If it is a singly linked list with unique elements we use that head.next to move from one element to another. Then to insert an element "ele" to its right position we create a temporary variable temp to traverse the list using temp.next from the beginning and compare it to the value of ele in hand if temp.next is greater than ele we place it their by putting temp.data = value. Then we have to shift all elements one position to right until we reach the original position of ele. The insertion stops if temp.next.data = ele;

 

[alyafey22]

A visualization might help

Insert-sort with Romanian folk dance - YouTube

 

[evinda]

A visualization might help

Insert-sort with Romanian folk dance - YouTube

I understand the Insertion Sort.. But, could you explain me how I can apply it to lists? (Thinking)

 

[Nono713]

I understand the Insertion Sort.. But, could you explain me how I can apply it to lists? (Thinking)

What is your definition of a list? What do you think a list is? How would you access the elements of a list in pseudocode? (that's actually the only operation needed in insertion sort since you don't need to add or remove elements, only compare and swap)

 

[I like Serena]

I understand the Insertion Sort.. But, could you explain me how I can apply it to lists? (Thinking)

Suppose A is a pointer to the first element of a list.

Then where the sort algorithm refers to A[k] you could use for instance the algorithm:

procedure Nth(A, n)
  P = A
  for i = 2 to n
    P = P.next
  return P

(Thinking)

 

[alyafey22]

I understand the Insertion Sort.. But, could you explain me how I can apply it to lists? (Thinking)

What is unclear in my explanation ?

If it is a singly linked list with unique elements we use that head.next to move from one element to another. Then to insert an element "ele" to its right position we create a temporary variable temp to traverse the list using temp.next from the beginning and compare it to the value of ele in hand if temp.next is greater than ele we place it their by putting temp.data = value. Then we have to shift all elements one position to right until we reach the original position of ele. The insertion stops if temp.next.data = ele;

 

[evinda]

Suppose A is a pointer to the first element of a list.

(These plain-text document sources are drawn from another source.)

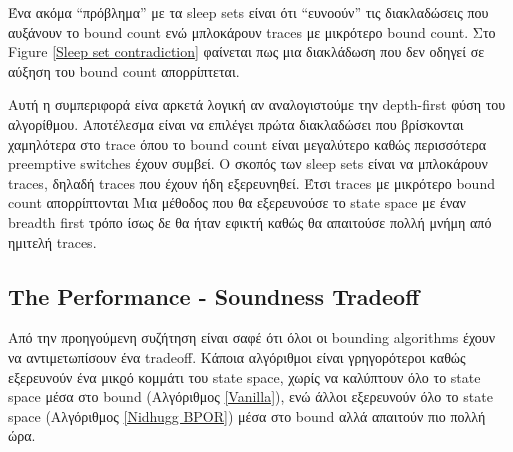 Ένα ακόμα  ``πρόβλημα'' με τα sleep sets είναι ότι  ``ευνοούν'' τις διακλαδώσεις που αυξάνουν το bound count ενώ μπλοκάρουν
traces με μικρότερο bound count. Στο Figure \ref{Sleep set contradiction} φαίνεται πως μια διακλάδωση που δεν οδηγεί
σε αύξηση του bound count απορρίπτεται.


Αυτή η συμπεριφορά είνα αρκετά λογική αν αναλογιστούμε την depth-first φύση του αλγορίθμου.
Αποτέλεσμα είναι να επιλέγει πρώτα διακλαδώσει που βρίσκονται χαμηλότερα στο trace 
όπου το bound count είναι μεγαλύτερο καθώς περισσότερα preemptive switches έχουν συμβεί. Ο σκοπός των sleep
sets είναι να μπλοκάρουν traces, δηλαδή traces που έχουν ήδη εξερευνηθεί. Έτσι traces με μικρότερο bound count απορρίπτονται
Μια μέθοδος που θα εξερευνούσε το state space με έναν breadth first τρόπο ίσως δε θα ήταν εφικτή καθώς θα απαιτούσε
πολλή μνήμη από ημιτελή traces.

\iffalse
\subsection{Source Sets - Optimal DPOR}
The source set technique which can lead many times to optimal coverage of the state space manages avoid the exploration
of redundant sets. However as it was discussed in the previous section it avoids the scheduling of the traces.
Unfortunately it cannot be used in the when conservative branches are added since these branches are not related to the
sleep sets. As a result the conservative branches alone will never lead to sleep set blocked traces.

However, in many test cases there are some sleep set blocked traces which are caused by conditional reads and writes.
When a technique which does not utilize the sleep sets is to be used these traces would have been easily eliminated.
Unfortunately, it was experimentally shown that explored traces outnumber the sleepset blocked traces and, consequently,
the implementation of such an algorithm would have a minor impact.

Moreover, we have shown that even if we maintain the source-set optimization for the non-conservative branches the
results will be equivalent with using persistent sets. The idea of keeping the rejected traces from Source-DPOR that
would have been added from DPOR (with persistent sets) was rejected since it harms the soundness of the algorithm.
\fi

\subsection {The Performance - Soundness Tradeoff}

Από την προηγούμενη συζήτηση είναι σαφέ ότι όλοι οι bounding algorithms έχουν να αντιμετωπίσουν ένα tradeoff. Κάποια αλγόριθμοι είναι γρηγορότεροι
καθώς εξερευνούν ένα μικϱό κομμάτι του state space, χωρίς να καλύπτουν όλο το state space μέσα στο bound (Αλγόριθμος \ref{Vanilla}), 
ενώ άλλοι εξερευνούν όλο το state space (Αλγόριθμος \ref{Nidhugg BPOR}) μέσα στο bound αλλά απαιτούν πιο πολλή ώρα.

Then where the sort algorithm refers to A[k] you could use for instance the algorithm:

procedure Nth(A, n)
  P = A
  for i = 2 to n
    P = P.next
  return P

(Thinking)

At the following algorithm:

1.Insertion Sort(A[1...n]){
2.  int key,i,j;
3.  for (j=2; j<n+1; j++){
4.       key=A[j];
5.      i=j-1;
6.       while (i>0 && A[i]>key){
7.                A[i+1]=A[i];
8.                i=i-1;
9.       }
10.      A[i+1]=key;
11. }
12.  return A;
13.}

I changed the lines 7,8 like that:

 Nth(A,i-1).next=Nth(A,i+1) , Nth(A,i+1).next=Nth(A,i)

Is it right? (Thinking)

 

[evinda]

What is unclear in my explanation ?

How could we shift all elements one position to the right? (Worried)

Is that what I have written in post #11 right? (Thinking)

 

[I like Serena]

Is that what I have written in post #11 right? (Thinking)

It looks okay'ish, but I find it very difficult to interpret, so I'm not sure. (Sweating)

How could we shift all elements one position to the right? (Worried)

That's a better question. (Nod)
Let's see if we can come up with a sub algorithm for this.

Suppose P points to the element before the first one that we want to shift.
And suppose Q points to the key element that comes after the last element that we want to shift.

$$
\underset{{}^\uparrow_P}{\boxed{2}} \to \boxed{10} \to \boxed{100}
\to \underset{{}^\uparrow_Q}{\boxed{key=6} }
\to \boxed{230} \to \boxed{77} \to \boxed{33}
$$

What should be do with P and Q to achieve what you asked? (Wondering)

 

[evinda]

It looks okay'ish, but I find it very difficult to interpret, so I'm not sure. (Sweating)
That's a better question. (Nod)
Let's see if we can come up with a sub algorithm for this.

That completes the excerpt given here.